On-site stations could quickly be refilled by bringing replacement drawers (a stack of empty SORT/3 and a cart/roll for transportation) for the out/low ones so one dosn't have to replace a whole systainer with multiple drawers when only one needs refill (or even the whole stack) while not having to occupy the station to shuffle individual contents into place with patiens waiting. Having defined drawer types makes it easy for a station to order 'we need one #2 and two #5' when they see the need of a refill coming, way easier than having to list individual materials.

Speaking about refilling: I think I would have one SORT/3 extra per drawer type with refills to always have 3 ready-to-go replacements for each type of consumeable drawers (and one whole additional station in case things go south, which I have seen happening when I did medical services for events some ~25 years ago). In case you need more material (longer or back-to-back events) where it dosn't make sense to bring loads of pre-packed refill drawers I would suggest using normal systainers (one or a set per type of drawer) to carry bulk-in-bag of everything needed to refill that certain drawer configuration, so these are refilled on-site, leading to returning to base with all stations basically being ready to go to the next job and only the bulk storage systainers in need of refill (when using the usual slow time at the end of an event to clean up things).

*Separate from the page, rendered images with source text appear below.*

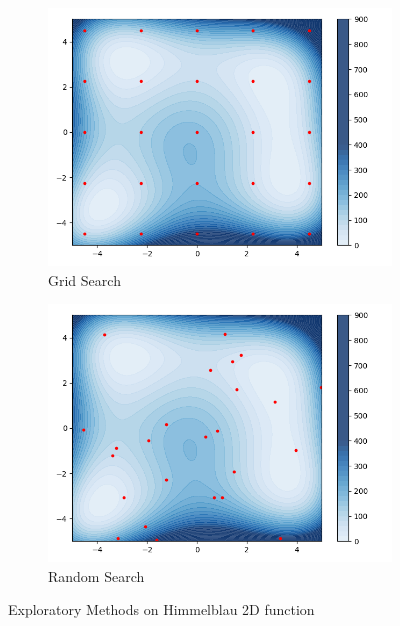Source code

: \begin{figure}[h]
    \centering
    \begin{subfigure}{.45\linewidth}
      \centering
      \includegraphics[width=\linewidth]{assets/img/chap_2/plots/grid_search.png}
      \caption{Grid Search}
      \label{fig:grid_search}
    \end{subfigure}%
    \begin{subfigure}{.45\linewidth}
      \centering
      \includegraphics[width=\linewidth]{assets/img/chap_2/plots/random_search.png}
      \caption{Random Search}
      \label{fig:random_search}
    \end{subfigure}
    \caption{Exploratory Methods on Himmelblau 2D function}
    \label{fig:exploratory}
    \end{figure}

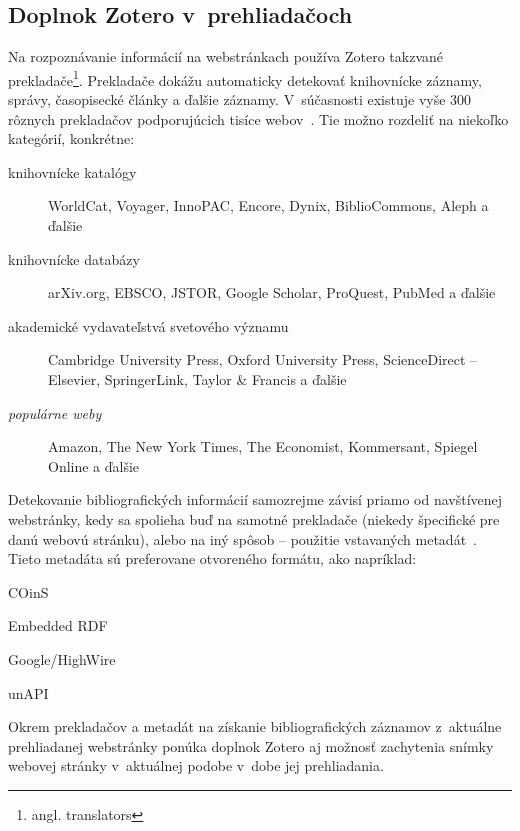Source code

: \documentclass[
  color,
  table,
  nolof,
  oneside,
]{fithesis3}
\begin{document}
\subsection{Doplnok Zotero v~prehliadačoch}

Na rozpoznávanie informácií na webstránkach používa Zotero takzvané prekladače\footnote{angl. translators}. Prekladače dokážu automaticky detekovať knihovnícke záznamy, správy, časopisecké články a ďalšie záznamy. V~súčasnosti existuje vyše 300 rôznych prekladačov podporujúcich tisíce webov~\cite{ZoteroTranslators}. Tie možno rozdeliť na niekoľko kategórií, konkrétne:

\begin{description}
\item[knihovnícke katalógy] WorldCat, Voyager, InnoPAC, Encore, Dynix, BiblioCommons, Aleph a ďalšie
\item[knihovnícke databázy] arXiv.org, EBSCO, JSTOR, Google Scholar, ProQuest, PubMed a ďalšie
\item[akademické vydavateľstvá svetového významu] Cambridge University Press, Oxford University Press, ScienceDirect -- Elsevier, SpringerLink, Taylor \& Francis a ďalšie
\item[\emph{populárne weby}] Amazon, The New York Times, The Economist, Kommersant, Spiegel Online a ďalšie
\end{description}

Detekovanie bibliografických informácií samozrejme závisí priamo od navštívenej webstránky, kedy sa spolieha buď na samotné prekladače (niekedy špecifické pre danú webovú stránku), alebo na iný spôsob -- použitie vstavaných metadát~\cite{ZoteroDevMetadata}. Tieto metadáta sú preferovane otvoreného formátu, ako napríklad:

\begin{center}
\hspace*{\fill}
\begin{inparaitem}
\item COinS \hfill
\item Embedded RDF \hfill
\item Google/HighWire \hfill
\item unAPI
\end{inparaitem}
\hspace*{\fill}
\end{center}

Okrem prekladačov a metadát na získanie bibliografických záznamov z~aktuálne prehliadanej webstránky ponúka doplnok Zotero aj možnosť zachytenia snímky webovej stránky v~aktuálnej podobe v~dobe jej prehliadania.
\end{document}
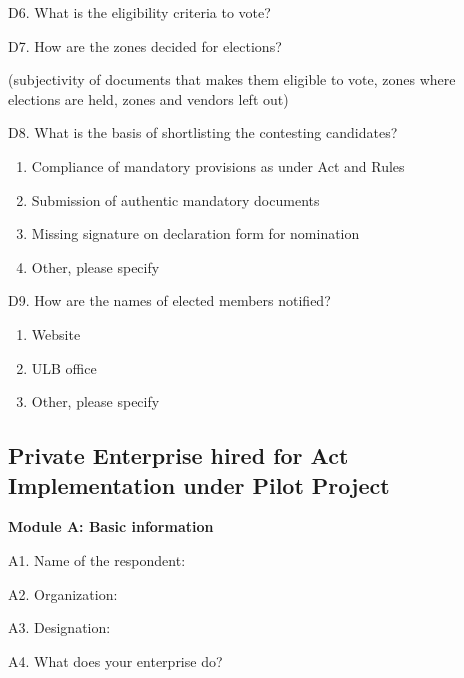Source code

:\documentclass[a4paper, 12pt, twoside]{article}
\begin{document}
{{\begin{mdframed}[backgroundcolor=gray!20]

D6. What is the eligibility criteria to vote?

D7. How are the zones decided for elections?

       (subjectivity of documents that makes them eligible to vote, zones where elections are held,
       zones and vendors left out)

D8. What is the basis of shortlisting the contesting candidates?
\begin{enumerate}[nosep]
\item Compliance of mandatory provisions as under Act and Rules
\item Submission of authentic mandatory documents
\item Missing signature on declaration form for nomination
\item Other, please specify
\end{enumerate}

D9. How are the names of elected members notified?
\begin{enumerate}[nosep]
\item Website
\item ULB office
\item Other, please specify
\end{enumerate}
\end{mdframed}

\begin{mdframed}[backgroundcolor=gray!20]
\subsection*{Private Enterprise hired for Act Implementation under Pilot Project}

\textbf{Module A: Basic information}

A1. Name of the respondent:

A2. Organization:

A3. Designation:

A4. What does your enterprise do?


\end{mdframed}}}
\end{document}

Everything labeled (both the drawers and the storage systainers with the refills) per type should make it obvious which drawers belong to what bulk-in-bag storage systainer(s), should give you an easy and quick to operate system.

Maybe also think abouthttps://www.tanos.de/en/products/new_products/mobile_workshop (the hole pattern MDF tops replaced with with solid, water- and disinfectant proof sheets) so you could setup work areas where/when you need them, eg. to create a backstage station where you can set removed-from-systainer drawers currently in the process of being refilled at a comfortable working height - should you do events that are more... rustic or open air where there are only tents.

Add a bunch sys-cart (for places where you have even, stable ground) or sys-roll (for rougher terrain) to move stacks if systainers around quickly without having to carry.

I wouldn't recommend the older sortainers, the SORT/3 are IMHO better since they're easier to open (bigger, easier to operate lockbar), have pull-out protection (though easy to intentionally overcome when you actually want to completely pull a drawer), are quicker to un-/stack (as of T-Loc), keep the drawer contents in place even when being turned upside down (as the drawer top is closed by the flat, closed top of the slot it goes into) and there is only one type of drawer so they can be re-arranged freely.

Hope this hepls.
 
I would recommend road cases which can be built to any configuration. In addition  they are not overly expensive. In the conditions stated I don"t think the Festool stuff will hold up.